The raw byte string:

raw_c = “C\xf4te d’Ivoire”

can be converted to unicode with the proper encoding:

u_c = unicode(raw_c, ‘cp1252′)

which is now a unicode string (u”C\xf4te d’Ivoire”) and will print correctly to the console (because print is converting it to the correct encoding for the console).

Just playing about some more.

raw_utf8 = u_c.encode(‘utf-8′)

raw_utf8 now stores “C\xc3\xb4te d’Ivoire”, note that utf-8 needs two bytes to store the correct o. This will print looking correctly to my linux console because utf-8 is being used by the console.

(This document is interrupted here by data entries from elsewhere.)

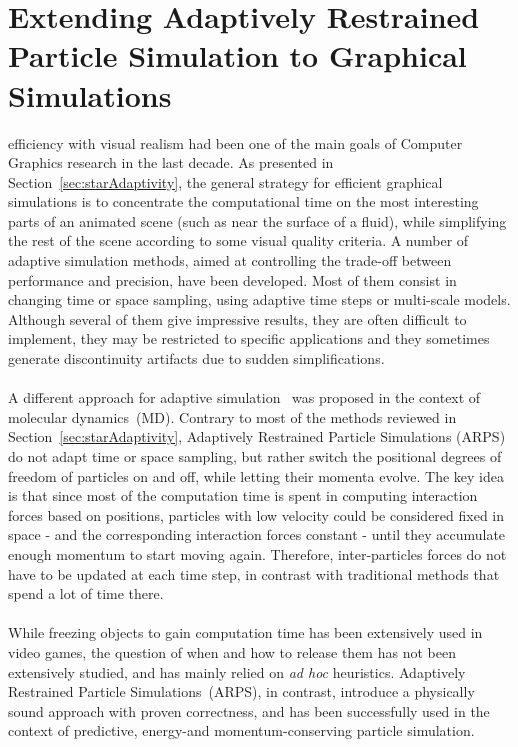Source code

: \chapter[Extending ARPS to Graphical Simulations]{Extending Adaptively Restrained Particle Simulation to Graphical Simulations}
\label{chap:arps}

 efficiency with visual realism had been one of the main goals of Computer Graphics research in the last decade. As presented in Section~\ref{sec:starAdaptivity}, the general strategy for efficient graphical simulations is to concentrate the computational time on the most interesting parts of an animated scene (such as near the surface of a fluid), while simplifying the rest of the scene according to some visual quality criteria.  A number of adaptive simulation methods, aimed at controlling the trade-off between performance and precision, have been developed. Most of them consist in changing time or space sampling, using adaptive time steps or multi-scale models.
Although several of them give impressive results, they are often difficult to implement, they may be restricted to specific applications and they sometimes generate discontinuity artifacts due to sudden simplifications.
\\ \\
A different approach for adaptive simulation~\cite{Artemova2012} was proposed in the context of molecular dynamics~(MD). Contrary to most of the methods reviewed in Section~\ref{sec:starAdaptivity}, Adaptively Restrained Particle Simulations (ARPS) do not adapt time or space sampling, but rather switch the positional degrees of freedom of particles on and off, while letting their momenta evolve. The key idea is that since most of the computation time is spent in computing interaction forces based on positions, particles with low velocity could be considered fixed in space - and the corresponding interaction forces constant - until they accumulate enough momentum to start moving again. Therefore, inter-particles forces do not have to be updated at each time step, in contrast with traditional methods that spend a lot of time there.
\\ \\
While freezing objects to gain computation time has been extensively used in video games, the question of when and how to release them has not been extensively studied, and has mainly relied on \textit{ad hoc} heuristics.
Adaptively Restrained Particle Simulations~(ARPS), in contrast, introduce a physically sound approach with proven correctness, and has been successfully used in the context of predictive, energy-and momentum-conserving particle simulation.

However, in windows again I get something weird looking, because the windows command line is using code page 437 as the console encoding. Using u_c.encode(‘cp437′) gives me a binary string that prints correctly in this case “C\x93te d’Ivoire”. Having fun yet?

Moral of the story, debugging unicode can be confusing at first. Using unicode strings is clearer.

Tired of typing in ‘\xf4′ etc? You can change the default python from using ascii to using other encodings by adding a special comment in the first or second line of the file;

#!/usr/bin/env python
# -*- coding: utf-8 -*-

# This encoding allows you to use unicode in your source code
st = u’São Tomé and Principe’

Here is a good reference on typing unicode characters in emacs.

Now I am less confused and have all the tools I need to work with these files shapefiles in the imperfect but still pretty functional pyshp module.

  1. Convert latin1 binary strings to unicode using unicode(s, ‘latin1′)
  2. Add the needed custom mapping entries by typing in unicode.
  3. Convert the unicode strings back to latin1 before saving the shapefile.

Hacky, but it works.